**Task to complete:** Only a number is expected in reply: the count of lines below where the word "undefined" occurs.

[Saved data entries]
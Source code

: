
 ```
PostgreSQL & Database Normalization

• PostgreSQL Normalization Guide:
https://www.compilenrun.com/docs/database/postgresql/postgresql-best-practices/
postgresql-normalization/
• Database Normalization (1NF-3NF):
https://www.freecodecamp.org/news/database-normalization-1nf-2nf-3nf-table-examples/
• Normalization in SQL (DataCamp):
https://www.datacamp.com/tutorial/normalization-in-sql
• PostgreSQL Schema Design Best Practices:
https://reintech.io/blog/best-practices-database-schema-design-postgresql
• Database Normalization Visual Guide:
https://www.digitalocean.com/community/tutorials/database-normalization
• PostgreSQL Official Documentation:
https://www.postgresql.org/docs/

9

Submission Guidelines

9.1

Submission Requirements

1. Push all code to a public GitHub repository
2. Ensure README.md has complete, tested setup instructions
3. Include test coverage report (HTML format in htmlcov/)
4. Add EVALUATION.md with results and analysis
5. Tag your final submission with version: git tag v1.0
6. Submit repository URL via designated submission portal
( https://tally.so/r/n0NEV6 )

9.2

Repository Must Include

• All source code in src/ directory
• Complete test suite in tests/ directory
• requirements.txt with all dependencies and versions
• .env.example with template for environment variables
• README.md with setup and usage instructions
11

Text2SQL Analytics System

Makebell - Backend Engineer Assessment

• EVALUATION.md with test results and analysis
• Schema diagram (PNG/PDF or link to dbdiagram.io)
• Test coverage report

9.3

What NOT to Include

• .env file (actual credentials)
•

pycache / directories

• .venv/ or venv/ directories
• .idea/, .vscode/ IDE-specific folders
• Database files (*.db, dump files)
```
--
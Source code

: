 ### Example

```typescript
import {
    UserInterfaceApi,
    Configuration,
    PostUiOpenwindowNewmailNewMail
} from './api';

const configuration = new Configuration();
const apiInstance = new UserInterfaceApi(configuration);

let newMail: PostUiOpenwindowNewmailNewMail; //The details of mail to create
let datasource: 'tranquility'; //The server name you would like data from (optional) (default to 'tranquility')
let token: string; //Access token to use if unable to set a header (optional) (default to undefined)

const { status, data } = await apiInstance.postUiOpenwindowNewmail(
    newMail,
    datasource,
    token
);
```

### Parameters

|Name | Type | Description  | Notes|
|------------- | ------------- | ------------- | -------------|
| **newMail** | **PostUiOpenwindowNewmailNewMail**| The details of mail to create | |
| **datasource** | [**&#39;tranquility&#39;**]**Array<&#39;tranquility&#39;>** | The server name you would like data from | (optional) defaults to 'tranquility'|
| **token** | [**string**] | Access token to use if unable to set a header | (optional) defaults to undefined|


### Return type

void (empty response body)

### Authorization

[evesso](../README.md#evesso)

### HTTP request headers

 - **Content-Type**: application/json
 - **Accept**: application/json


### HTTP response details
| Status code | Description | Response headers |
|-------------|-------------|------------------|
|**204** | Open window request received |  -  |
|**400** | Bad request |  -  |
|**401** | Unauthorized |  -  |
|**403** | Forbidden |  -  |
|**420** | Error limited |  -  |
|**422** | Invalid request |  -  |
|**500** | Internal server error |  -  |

**Task solution:** 2